## EXERCISE OBJECTIVE
In the records below, how many lines hold the word "that"? Give only the number.

::::::

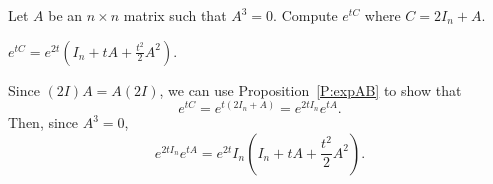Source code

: \documentclass{ximera}
\begin{document}
\begin{exercise} \label{c6.3.25}
Let $A$ be an $n\times n$ matrix such that $A^3=0$.  Compute $e^{tC}$
where $C=2I_n+A$.

\begin{solution}

\ans $e^{tC} = e^{2t}(I_n + tA + \frac{t^2}{2}A^2)$.

\soln Since $(2I)A = A(2I)$, we can use Proposition~\ref{P:expAB} to
show that
\[
e^{tC} = e^{t(2I_n + A)} = e^{2tI_n}e^{tA}.
\]
Then, since $A^3 = 0$,
\[
e^{2tI_n}e^{tA} = e^{2t}I_n(I_n + tA + \frac{t^2}{2}A^2).
\]

\end{solution}
\end{exercise}
\end{document}
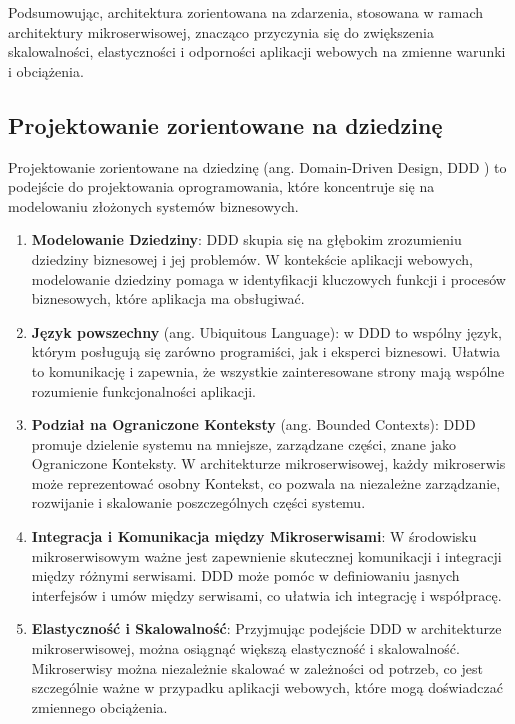 Podsumowując, architektura zorientowana na zdarzenia, stosowana w ramach architektury mikroserwisowej, znacząco przyczynia się do zwiększenia skalowalności, elastyczności i odporności aplikacji webowych na zmienne warunki i obciążenia.

\subsection{Projektowanie zorientowane na dziedzinę}

Projektowanie zorientowane na dziedzinę (ang. Domain-Driven Design, DDD \cite{ddd}) to podejście do projektowania oprogramowania, które koncentruje się na modelowaniu złożonych systemów biznesowych.

\begin{enumerate}
    \item \textbf{Modelowanie Dziedziny}: DDD skupia się na głębokim zrozumieniu dziedziny biznesowej i jej problemów. W kontekście aplikacji webowych, modelowanie dziedziny pomaga w identyfikacji kluczowych funkcji i procesów biznesowych, które aplikacja ma obsługiwać.

    \item \textbf{Język powszechny} (ang. Ubiquitous Language): w DDD to wspólny język, którym posługują się zarówno programiści, jak i eksperci biznesowi. Ułatwia to komunikację i zapewnia, że wszystkie zainteresowane strony mają wspólne rozumienie funkcjonalności aplikacji.

    \item \textbf{Podział na Ograniczone Konteksty }(ang. Bounded Contexts): DDD promuje dzielenie systemu na mniejsze, zarządzane części, znane jako Ograniczone Konteksty. W architekturze mikroserwisowej, każdy mikroserwis może reprezentować osobny Kontekst, co pozwala na niezależne zarządzanie, rozwijanie i skalowanie poszczególnych części systemu.

    \item \textbf{Integracja i Komunikacja między Mikroserwisami}: W środowisku mikroserwisowym ważne jest zapewnienie skutecznej komunikacji i integracji między różnymi serwisami. DDD może pomóc w definiowaniu jasnych interfejsów i umów między serwisami, co ułatwia ich integrację i współpracę.

    \item \textbf{Elastyczność i Skalowalność}: Przyjmując podejście DDD w architekturze mikroserwisowej, można osiągnąć większą elastyczność i skalowalność. Mikroserwisy można niezależnie skalować w zależności od potrzeb, co jest szczególnie ważne w przypadku aplikacji webowych, które mogą doświadczać zmiennego obciążenia.


\end{enumerate}
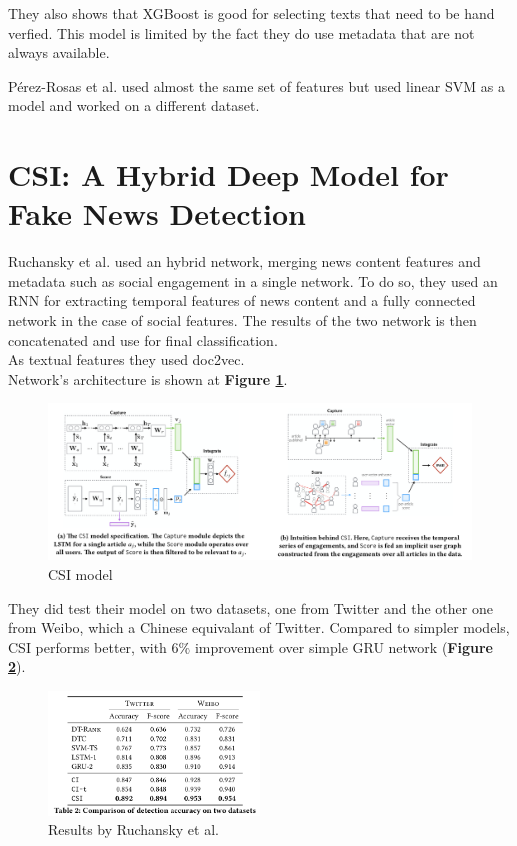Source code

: They also shows that XGBoost is good for selecting texts that need to be hand verfied. This model is limited by the fact they do use metadata that are not always available. 

P\'erez-Rosas et al.\cite{Perez-Rosas2017} used almost the same set of features but used linear SVM as a model and worked on a different dataset.

\section{CSI: A Hybrid Deep Model for Fake News Detection}
Ruchansky et al.\cite{Ruchansky2017} used an hybrid network, merging news content features and metadata such as social engagement in a single network. To do so, they used an RNN for extracting temporal features of news content and a fully connected network in the case of social features. The results of the two network is then concatenated and use for final classification. \\

As textual features they used doc2vec\cite{Le2014}. \\

Network's architecture is shown at \textbf{Figure \ref{fig:chap1:Ruchansky}}.

\begin{figure}[h]
	\centering
	\includegraphics[width=\textwidth]{images/chap1_bis/rev2.png}
	\caption{CSI model}
	\label{fig:chap1:Ruchansky}
\end{figure}

They did test their model on two datasets, one from Twitter and the other one from Weibo, which a Chinese equivalant of Twitter. Compared to simpler models, CSI performs better, with $6\%$ improvement over simple GRU network (\textbf{Figure \ref{fig:chap1:Ruchansky2}}). 

\begin{figure}[h]
	\centering
	\includegraphics[width=0.5\textwidth]{images/chap1_bis/rev3.png}
	\caption{Results by Ruchansky et al. }
	\label{fig:chap1:Ruchansky2}
\end{figure}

::::::

## RESPONSE AREA
3